Exercise prompt:
From the entries below, retype only the lines from the one with "- Powered by: [Upptime](https://github.com/upptime/upptime)" through the one with "- Data in the", exactly as written.

Data for this task:
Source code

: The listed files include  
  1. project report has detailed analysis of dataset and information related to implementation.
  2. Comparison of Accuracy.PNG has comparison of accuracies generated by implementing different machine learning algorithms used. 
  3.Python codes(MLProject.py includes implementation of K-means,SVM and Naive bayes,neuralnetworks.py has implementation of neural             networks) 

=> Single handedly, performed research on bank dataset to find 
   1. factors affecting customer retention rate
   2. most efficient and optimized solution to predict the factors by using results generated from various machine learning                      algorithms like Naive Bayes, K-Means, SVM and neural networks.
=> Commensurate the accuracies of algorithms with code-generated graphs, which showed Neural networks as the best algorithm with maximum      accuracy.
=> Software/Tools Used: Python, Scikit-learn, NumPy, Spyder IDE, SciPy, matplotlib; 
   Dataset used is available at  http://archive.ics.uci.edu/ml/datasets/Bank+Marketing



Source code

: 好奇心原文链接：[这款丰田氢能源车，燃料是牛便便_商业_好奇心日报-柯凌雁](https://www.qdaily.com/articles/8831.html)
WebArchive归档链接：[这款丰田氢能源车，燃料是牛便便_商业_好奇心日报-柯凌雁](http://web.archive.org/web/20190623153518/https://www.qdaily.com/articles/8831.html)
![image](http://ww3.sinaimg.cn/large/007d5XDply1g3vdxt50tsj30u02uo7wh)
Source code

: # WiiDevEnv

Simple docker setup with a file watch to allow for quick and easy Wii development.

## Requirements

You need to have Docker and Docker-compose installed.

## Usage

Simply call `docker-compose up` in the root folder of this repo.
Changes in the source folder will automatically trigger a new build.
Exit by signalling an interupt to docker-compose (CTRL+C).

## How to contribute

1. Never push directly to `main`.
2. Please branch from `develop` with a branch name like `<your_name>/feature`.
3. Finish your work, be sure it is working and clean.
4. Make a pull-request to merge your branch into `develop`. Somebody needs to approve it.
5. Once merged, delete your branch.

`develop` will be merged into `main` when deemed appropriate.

--

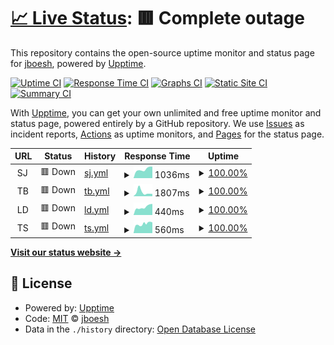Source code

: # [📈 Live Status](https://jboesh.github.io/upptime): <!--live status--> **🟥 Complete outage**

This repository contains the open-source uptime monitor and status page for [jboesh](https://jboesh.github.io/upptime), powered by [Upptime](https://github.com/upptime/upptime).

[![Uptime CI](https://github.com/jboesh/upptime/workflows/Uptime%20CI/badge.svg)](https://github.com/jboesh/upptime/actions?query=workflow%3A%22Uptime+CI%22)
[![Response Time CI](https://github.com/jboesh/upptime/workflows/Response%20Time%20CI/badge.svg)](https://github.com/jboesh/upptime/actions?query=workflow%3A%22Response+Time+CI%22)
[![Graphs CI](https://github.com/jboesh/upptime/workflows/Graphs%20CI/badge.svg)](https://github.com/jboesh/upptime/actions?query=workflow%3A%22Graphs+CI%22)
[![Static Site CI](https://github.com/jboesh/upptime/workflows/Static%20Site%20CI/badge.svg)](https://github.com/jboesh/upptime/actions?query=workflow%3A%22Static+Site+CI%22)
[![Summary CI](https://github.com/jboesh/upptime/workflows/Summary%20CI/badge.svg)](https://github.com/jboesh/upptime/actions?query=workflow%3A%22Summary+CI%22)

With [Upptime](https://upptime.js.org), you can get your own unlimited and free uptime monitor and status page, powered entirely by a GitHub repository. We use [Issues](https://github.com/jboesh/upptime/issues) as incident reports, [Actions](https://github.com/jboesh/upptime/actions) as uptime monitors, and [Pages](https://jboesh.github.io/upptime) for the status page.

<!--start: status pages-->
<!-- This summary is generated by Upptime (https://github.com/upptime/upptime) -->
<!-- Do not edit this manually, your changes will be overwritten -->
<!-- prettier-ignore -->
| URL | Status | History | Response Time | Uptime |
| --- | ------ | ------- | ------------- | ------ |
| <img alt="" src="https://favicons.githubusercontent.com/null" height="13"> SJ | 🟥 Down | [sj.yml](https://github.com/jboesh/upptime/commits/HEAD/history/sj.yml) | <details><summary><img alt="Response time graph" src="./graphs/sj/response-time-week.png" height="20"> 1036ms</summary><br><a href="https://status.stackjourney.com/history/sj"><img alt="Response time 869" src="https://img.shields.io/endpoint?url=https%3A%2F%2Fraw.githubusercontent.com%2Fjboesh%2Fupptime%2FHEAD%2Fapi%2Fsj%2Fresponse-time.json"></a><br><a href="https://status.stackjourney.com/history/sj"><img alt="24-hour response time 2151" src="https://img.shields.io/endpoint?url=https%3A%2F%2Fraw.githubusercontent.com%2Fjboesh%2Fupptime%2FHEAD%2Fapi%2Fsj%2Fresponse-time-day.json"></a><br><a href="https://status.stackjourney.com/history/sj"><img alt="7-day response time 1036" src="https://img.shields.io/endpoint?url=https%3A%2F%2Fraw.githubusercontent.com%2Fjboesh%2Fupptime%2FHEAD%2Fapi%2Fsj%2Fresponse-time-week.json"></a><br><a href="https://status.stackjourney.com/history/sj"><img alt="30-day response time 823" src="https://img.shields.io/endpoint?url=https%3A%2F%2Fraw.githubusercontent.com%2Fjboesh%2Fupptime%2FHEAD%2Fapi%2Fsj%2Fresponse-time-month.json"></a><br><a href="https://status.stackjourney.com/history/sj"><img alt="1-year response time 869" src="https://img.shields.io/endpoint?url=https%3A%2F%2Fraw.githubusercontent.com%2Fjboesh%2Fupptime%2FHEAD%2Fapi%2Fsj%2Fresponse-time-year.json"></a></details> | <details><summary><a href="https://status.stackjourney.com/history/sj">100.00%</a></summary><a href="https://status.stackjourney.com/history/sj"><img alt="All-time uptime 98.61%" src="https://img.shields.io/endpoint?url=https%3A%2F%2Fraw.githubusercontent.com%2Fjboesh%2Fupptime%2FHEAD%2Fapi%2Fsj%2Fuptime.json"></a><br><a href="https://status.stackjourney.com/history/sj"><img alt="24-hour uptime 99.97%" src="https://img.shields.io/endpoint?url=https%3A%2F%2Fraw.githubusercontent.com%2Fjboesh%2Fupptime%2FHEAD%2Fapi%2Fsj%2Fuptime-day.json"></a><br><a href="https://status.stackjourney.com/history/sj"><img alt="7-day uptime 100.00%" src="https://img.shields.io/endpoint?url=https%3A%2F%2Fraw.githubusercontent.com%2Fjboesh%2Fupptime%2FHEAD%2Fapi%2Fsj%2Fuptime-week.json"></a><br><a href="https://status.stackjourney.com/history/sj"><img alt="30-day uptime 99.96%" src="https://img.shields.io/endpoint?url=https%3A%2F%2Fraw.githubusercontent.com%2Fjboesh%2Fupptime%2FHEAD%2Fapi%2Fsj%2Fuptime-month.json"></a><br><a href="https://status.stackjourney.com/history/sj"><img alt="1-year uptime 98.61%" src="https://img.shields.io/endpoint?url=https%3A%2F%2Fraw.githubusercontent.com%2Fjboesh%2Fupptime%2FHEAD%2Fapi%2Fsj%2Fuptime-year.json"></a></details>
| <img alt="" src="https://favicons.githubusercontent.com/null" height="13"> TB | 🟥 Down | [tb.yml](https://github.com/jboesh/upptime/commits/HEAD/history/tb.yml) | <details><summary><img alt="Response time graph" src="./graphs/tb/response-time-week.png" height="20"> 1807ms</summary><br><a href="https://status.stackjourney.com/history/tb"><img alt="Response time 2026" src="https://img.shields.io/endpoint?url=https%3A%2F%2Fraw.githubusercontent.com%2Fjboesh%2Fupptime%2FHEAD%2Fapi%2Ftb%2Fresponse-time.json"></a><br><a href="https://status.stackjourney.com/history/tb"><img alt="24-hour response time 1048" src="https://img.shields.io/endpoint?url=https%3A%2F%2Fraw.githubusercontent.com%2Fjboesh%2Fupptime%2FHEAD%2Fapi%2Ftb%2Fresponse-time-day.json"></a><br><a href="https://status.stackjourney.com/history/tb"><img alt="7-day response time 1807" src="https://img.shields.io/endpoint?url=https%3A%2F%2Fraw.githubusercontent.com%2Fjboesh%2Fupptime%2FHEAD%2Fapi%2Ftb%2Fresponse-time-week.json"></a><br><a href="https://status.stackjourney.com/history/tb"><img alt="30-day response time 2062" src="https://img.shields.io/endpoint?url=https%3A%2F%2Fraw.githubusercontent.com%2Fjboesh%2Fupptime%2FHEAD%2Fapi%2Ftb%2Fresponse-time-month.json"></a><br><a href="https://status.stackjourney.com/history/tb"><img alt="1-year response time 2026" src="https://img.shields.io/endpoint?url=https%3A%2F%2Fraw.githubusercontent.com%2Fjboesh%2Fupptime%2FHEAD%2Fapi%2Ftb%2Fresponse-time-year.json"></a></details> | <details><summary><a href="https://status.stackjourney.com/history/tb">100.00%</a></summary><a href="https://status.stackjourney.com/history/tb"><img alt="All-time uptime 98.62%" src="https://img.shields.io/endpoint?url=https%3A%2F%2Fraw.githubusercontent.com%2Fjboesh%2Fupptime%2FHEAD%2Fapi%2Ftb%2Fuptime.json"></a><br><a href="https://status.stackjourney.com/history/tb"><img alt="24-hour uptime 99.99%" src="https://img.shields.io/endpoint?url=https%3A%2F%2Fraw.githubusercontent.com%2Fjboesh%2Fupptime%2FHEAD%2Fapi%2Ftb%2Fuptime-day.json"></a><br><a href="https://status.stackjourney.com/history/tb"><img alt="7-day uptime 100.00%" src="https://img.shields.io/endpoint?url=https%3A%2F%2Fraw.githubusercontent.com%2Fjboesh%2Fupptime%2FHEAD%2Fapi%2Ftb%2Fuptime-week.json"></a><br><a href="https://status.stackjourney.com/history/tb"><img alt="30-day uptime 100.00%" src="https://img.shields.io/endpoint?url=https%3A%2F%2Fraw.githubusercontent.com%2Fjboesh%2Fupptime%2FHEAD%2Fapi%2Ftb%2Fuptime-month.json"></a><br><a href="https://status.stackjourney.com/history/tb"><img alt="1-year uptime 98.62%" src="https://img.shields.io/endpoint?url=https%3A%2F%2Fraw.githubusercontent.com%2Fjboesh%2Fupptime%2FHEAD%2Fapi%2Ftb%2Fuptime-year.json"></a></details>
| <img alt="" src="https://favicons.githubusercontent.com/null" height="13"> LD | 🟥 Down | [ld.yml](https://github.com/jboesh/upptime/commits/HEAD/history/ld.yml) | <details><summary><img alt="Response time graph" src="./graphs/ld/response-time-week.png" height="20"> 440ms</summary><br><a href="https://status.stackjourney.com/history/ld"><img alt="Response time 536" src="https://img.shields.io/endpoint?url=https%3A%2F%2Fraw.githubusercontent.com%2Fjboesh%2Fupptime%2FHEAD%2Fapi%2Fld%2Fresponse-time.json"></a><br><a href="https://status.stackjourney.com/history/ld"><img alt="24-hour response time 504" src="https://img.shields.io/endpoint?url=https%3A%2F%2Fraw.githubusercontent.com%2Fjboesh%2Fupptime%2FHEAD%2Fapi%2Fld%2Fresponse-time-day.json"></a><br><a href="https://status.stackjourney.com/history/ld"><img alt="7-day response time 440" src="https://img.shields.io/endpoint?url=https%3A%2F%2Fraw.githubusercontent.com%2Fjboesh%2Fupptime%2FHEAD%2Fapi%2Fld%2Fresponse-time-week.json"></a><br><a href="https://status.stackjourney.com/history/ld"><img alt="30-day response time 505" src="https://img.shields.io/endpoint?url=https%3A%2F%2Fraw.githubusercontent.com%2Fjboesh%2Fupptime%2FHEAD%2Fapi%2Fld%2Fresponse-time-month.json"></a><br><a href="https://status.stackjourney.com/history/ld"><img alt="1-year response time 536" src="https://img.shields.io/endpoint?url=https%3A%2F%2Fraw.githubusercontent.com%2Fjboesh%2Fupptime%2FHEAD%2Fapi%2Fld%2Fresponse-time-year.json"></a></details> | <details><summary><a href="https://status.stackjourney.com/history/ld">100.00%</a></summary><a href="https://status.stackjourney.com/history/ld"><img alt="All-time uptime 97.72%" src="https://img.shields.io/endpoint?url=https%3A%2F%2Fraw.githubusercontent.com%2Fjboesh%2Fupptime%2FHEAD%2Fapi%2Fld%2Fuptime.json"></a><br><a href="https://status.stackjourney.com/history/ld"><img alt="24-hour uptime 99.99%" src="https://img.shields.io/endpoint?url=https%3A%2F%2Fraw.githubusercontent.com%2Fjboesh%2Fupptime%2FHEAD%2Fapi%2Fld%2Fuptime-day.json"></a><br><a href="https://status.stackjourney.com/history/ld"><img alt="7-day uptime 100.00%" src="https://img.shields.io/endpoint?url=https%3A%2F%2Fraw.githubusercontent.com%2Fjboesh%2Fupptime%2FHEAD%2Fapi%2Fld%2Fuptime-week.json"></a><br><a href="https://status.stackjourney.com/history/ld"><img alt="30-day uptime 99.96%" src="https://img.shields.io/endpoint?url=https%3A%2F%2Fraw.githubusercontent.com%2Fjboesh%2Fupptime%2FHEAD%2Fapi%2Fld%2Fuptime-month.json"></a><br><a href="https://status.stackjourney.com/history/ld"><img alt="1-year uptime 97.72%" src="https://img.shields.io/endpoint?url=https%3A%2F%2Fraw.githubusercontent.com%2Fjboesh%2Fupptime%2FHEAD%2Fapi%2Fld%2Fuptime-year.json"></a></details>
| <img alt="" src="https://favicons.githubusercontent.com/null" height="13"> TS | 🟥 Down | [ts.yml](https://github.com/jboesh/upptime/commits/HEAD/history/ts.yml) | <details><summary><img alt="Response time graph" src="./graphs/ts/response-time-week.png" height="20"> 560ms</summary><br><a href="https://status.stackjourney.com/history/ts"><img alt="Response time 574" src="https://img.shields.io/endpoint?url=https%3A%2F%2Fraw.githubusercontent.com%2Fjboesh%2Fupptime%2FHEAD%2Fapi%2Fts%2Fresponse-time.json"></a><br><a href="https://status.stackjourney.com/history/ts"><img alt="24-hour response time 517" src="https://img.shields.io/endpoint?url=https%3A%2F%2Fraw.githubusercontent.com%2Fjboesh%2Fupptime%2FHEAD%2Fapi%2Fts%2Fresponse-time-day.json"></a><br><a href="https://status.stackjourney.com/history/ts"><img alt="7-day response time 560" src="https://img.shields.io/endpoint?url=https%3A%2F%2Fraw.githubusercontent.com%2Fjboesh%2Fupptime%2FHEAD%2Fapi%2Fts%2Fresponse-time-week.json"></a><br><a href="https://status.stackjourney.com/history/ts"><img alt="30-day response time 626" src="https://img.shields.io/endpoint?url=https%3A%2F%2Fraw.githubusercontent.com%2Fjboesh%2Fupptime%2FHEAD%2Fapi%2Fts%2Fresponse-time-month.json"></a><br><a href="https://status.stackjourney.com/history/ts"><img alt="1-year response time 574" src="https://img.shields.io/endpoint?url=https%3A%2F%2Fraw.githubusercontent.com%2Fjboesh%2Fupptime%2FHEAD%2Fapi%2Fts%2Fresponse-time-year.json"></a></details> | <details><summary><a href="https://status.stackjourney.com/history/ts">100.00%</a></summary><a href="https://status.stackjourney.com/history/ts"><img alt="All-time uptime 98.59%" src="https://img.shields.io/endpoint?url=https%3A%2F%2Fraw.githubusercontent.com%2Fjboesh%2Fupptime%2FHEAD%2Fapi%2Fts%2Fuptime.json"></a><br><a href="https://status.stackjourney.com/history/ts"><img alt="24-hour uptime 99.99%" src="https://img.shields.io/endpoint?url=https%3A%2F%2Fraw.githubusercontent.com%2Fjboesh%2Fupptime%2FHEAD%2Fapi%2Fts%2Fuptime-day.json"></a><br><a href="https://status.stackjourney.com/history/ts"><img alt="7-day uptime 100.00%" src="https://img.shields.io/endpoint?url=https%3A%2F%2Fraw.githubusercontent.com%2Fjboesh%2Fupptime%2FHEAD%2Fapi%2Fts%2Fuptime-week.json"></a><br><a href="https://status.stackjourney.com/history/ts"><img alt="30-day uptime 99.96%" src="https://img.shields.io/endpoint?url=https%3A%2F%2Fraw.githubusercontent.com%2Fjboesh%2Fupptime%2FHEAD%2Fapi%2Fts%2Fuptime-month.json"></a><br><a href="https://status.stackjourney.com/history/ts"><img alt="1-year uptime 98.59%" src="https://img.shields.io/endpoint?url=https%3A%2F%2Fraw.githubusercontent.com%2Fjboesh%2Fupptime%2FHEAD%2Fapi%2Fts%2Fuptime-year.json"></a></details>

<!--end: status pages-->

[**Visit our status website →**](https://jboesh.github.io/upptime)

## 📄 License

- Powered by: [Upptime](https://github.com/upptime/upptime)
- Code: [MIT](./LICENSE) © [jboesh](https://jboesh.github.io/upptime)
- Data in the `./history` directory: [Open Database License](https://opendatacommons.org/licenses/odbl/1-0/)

Reply to the exercise:
- Powered by: [Upptime](https://github.com/upptime/upptime)
- Code: [MIT](./LICENSE) © [jboesh](https://jboesh.github.io/upptime)
- Data in the `./history` directory: [Open Database License](https://opendatacommons.org/licenses/odbl/1-0/)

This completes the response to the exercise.